From the first line to the last, repeat the data exactly but leave out the pictures.

____ GIVEN INFORMATION

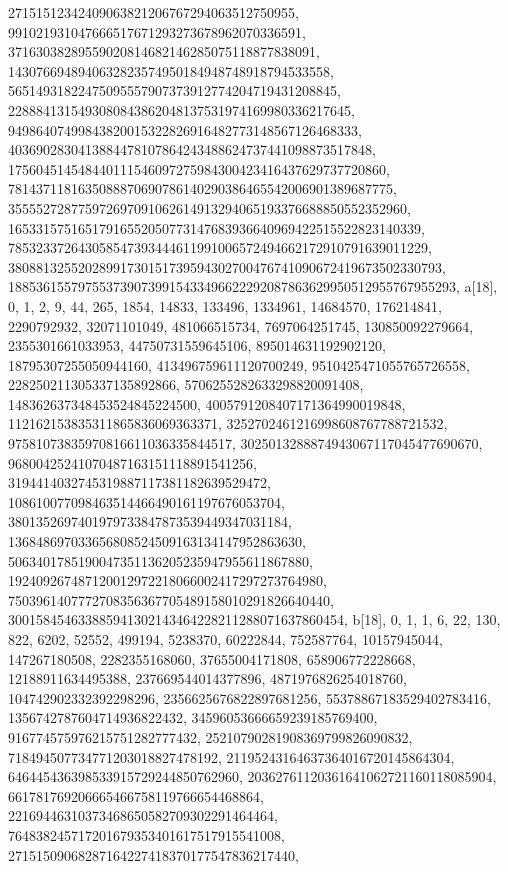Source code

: {{{   27151512342409063821206767294063512750955, 
   991021931047666517671293273678962070336591, 
   37163038289559020814682146285075118877838091, 
   1430766948940632823574950184948748918794533558, 
   56514931822475095557907373912774204719431208845, 
   2288841315493080843862048137531974169980336217645, 
   94986407499843820015322826916482773148567126468333, 
   4036902830413884478107864243488624737441098873517848, 
   175604514548440111546097275984300423416437629737720860, 
   7814371181635088870690786140290386465542006901389687775, 
   355552728775972697091062614913294065193376688850552352960, 
   16533157516517916552050773147683936640969422515522823140339, 
   785323372643058547393444611991006572494662172910791639011229, 
   38088132552028991730151739594302700476741090672419673502330793, 
   1885361557975537390739915433496622292087863629950512955767955293}}, 
 {a[18], {0, 1, 2, 9, 44, 265, 1854, 14833, 133496, 1334961, 14684570, 
   176214841, 2290792932, 32071101049, 481066515734, 7697064251745, 
   130850092279664, 2355301661033953, 44750731559645106, 895014631192902120, 
   18795307255050944160, 413496759611120700249, 9510425471055765726558, 
   228250211305337135892866, 5706255282633298820091408, 
   148362637348453524845224500, 4005791208407171364990019848, 
   112162153835311865836069363371, 3252702461216998608767788721532, 
   97581073835970816611036335844517, 3025013288874943067117045477690670, 
   96800425241070487163151118891541256, 
   3194414032745319887117381182639529472, 
   108610077098463514466490161197676053704, 
   3801352697401979733847873539449347031184, 
   136848697033656808524509163134147952863630, 
   5063401785190047351136205235947955611867880, 
   192409267487120012972218066002417297273764980, 
   7503961407772708356367705489158010291826640440, 
   300158454633885941302143464228211288071637860454}}, 
 {b[18], {0, 1, 1, 6, 22, 130, 822, 6202, 52552, 499194, 5238370, 60222844, 
   752587764, 10157945044, 147267180508, 2282355168060, 37655004171808, 
   658906772228668, 12188911634495388, 237669544014377896, 
   4871976826254018760, 104742902332392298296, 2356625676822897681256, 
   55378867183529402783416, 1356742787604714936822432, 
   34596053666659239185769400, 916774575976215751282777432, 
   25210790281908369799826090832, 718494507734771203018827478192, 
   21195243164637364016720145864304, 646445436398533915729244850762960, 
   20362761120361641062721160118085904, 661781769206665466758119766654468864, 
   22169446310373468650582709302291464464, 
   764838245717201679353401617517915541008, 
   27151509068287164227418370177547836217440, 
}}}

________

▶ OUTPUT FOR THIS EXERCISE:
Source code

: {{{   27151512342409063821206767294063512750955, 
   991021931047666517671293273678962070336591, 
   37163038289559020814682146285075118877838091, 
   1430766948940632823574950184948748918794533558, 
   56514931822475095557907373912774204719431208845, 
   2288841315493080843862048137531974169980336217645, 
   94986407499843820015322826916482773148567126468333, 
   4036902830413884478107864243488624737441098873517848, 
   175604514548440111546097275984300423416437629737720860, 
   7814371181635088870690786140290386465542006901389687775, 
   355552728775972697091062614913294065193376688850552352960, 
   16533157516517916552050773147683936640969422515522823140339, 
   785323372643058547393444611991006572494662172910791639011229, 
   38088132552028991730151739594302700476741090672419673502330793, 
   1885361557975537390739915433496622292087863629950512955767955293}}, 
 {a[18], {0, 1, 2, 9, 44, 265, 1854, 14833, 133496, 1334961, 14684570, 
   176214841, 2290792932, 32071101049, 481066515734, 7697064251745, 
   130850092279664, 2355301661033953, 44750731559645106, 895014631192902120, 
   18795307255050944160, 413496759611120700249, 9510425471055765726558, 
   228250211305337135892866, 5706255282633298820091408, 
   148362637348453524845224500, 4005791208407171364990019848, 
   112162153835311865836069363371, 3252702461216998608767788721532, 
   97581073835970816611036335844517, 3025013288874943067117045477690670, 
   96800425241070487163151118891541256, 
   3194414032745319887117381182639529472, 
   108610077098463514466490161197676053704, 
   3801352697401979733847873539449347031184, 
   136848697033656808524509163134147952863630, 
   5063401785190047351136205235947955611867880, 
   192409267487120012972218066002417297273764980, 
   7503961407772708356367705489158010291826640440, 
   300158454633885941302143464228211288071637860454}}, 
 {b[18], {0, 1, 1, 6, 22, 130, 822, 6202, 52552, 499194, 5238370, 60222844, 
   752587764, 10157945044, 147267180508, 2282355168060, 37655004171808, 
   658906772228668, 12188911634495388, 237669544014377896, 
   4871976826254018760, 104742902332392298296, 2356625676822897681256, 
   55378867183529402783416, 1356742787604714936822432, 
   34596053666659239185769400, 916774575976215751282777432, 
   25210790281908369799826090832, 718494507734771203018827478192, 
   21195243164637364016720145864304, 646445436398533915729244850762960, 
   20362761120361641062721160118085904, 661781769206665466758119766654468864, 
   22169446310373468650582709302291464464, 
   764838245717201679353401617517915541008, 
   27151509068287164227418370177547836217440, 
}}}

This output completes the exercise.